- Task statement:
Only the lines from the start of the data to the line containing "afirmações apenas com", both included, should be output, exactly and without pictures.

+---+

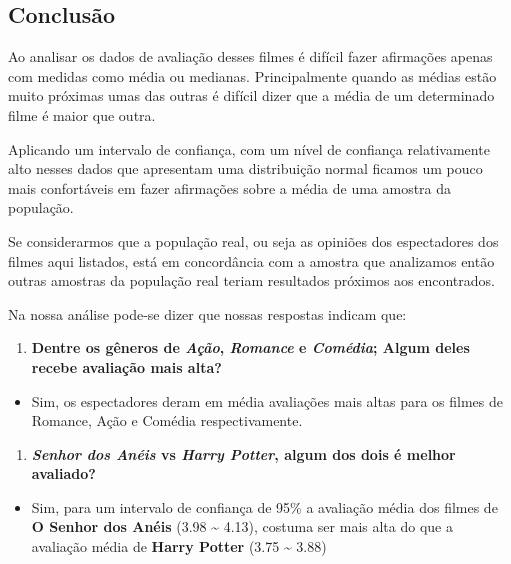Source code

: \documentclass[]{article}
\providecommand{\tightlist}{%
  \setlength{\itemsep}{0pt}\setlength{\parskip}{0pt}}
\begin{document}
\newpage

\hypertarget{conclusuxe3o}{%
\subsection{Conclusão}\label{conclusuxe3o}}

Ao analisar os dados de avaliação desses filmes é difícil fazer
afirmações apenas com medidas como média ou medianas. Principalmente
quando as médias estão muito próximas umas das outras é difícil dizer
que a média de um determinado filme é maior que outra.

Aplicando um intervalo de confiança, com um nível de confiança
relativamente alto nesses dados que apresentam uma distribuição normal
ficamos um pouco mais confortáveis em fazer afirmações sobre a média de
uma amostra da população.

Se considerarmos que a população real, ou seja as opiniões dos
espectadores dos filmes aqui listados, está em concordância com a
amostra que analizamos então outras amostras da população real teriam
resultados próximos aos encontrados.

Na nossa análise pode-se dizer que nossas respostas indicam que:

\begin{enumerate}
\def\labelenumi{\arabic{enumi}.}
\tightlist
\item
  \textbf{Dentre os gêneros de \emph{Ação}, \emph{Romance} e
  \emph{Comédia}; Algum deles recebe avaliação mais alta?}
\end{enumerate}

\begin{itemize}
\tightlist
\item
  Sim, os espectadores deram em média avaliações mais altas para os
  filmes de Romance, Ação e Comédia respectivamente.
\end{itemize}

\begin{enumerate}
\def\labelenumi{\arabic{enumi}.}
\setcounter{enumi}{1}
\tightlist
\item
  \textbf{\emph{Senhor dos Anéis} vs \emph{Harry Potter}, algum dos dois
  é melhor avaliado?}
\end{enumerate}

\begin{itemize}
\tightlist
\item
  Sim, para um intervalo de confiança de 95\% a avaliação média dos
  filmes de \textbf{O Senhor dos Anéis} (3.98 \textasciitilde{} 4.13),
  costuma ser mais alta do que a avaliação média de \textbf{Harry
  Potter} (3.75 \textasciitilde{} 3.88)
\end{itemize}
\end{document}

+---+

- Exercise answer:
Source code

: \documentclass[]{article}
\providecommand{\tightlist}{%
  \setlength{\itemsep}{0pt}\setlength{\parskip}{0pt}}
\begin{document}
\newpage

\hypertarget{conclusuxe3o}{%
\subsection{Conclusão}\label{conclusuxe3o}}

Ao analisar os dados de avaliação desses filmes é difícil fazer
afirmações apenas com medidas como média ou medianas. Principalmente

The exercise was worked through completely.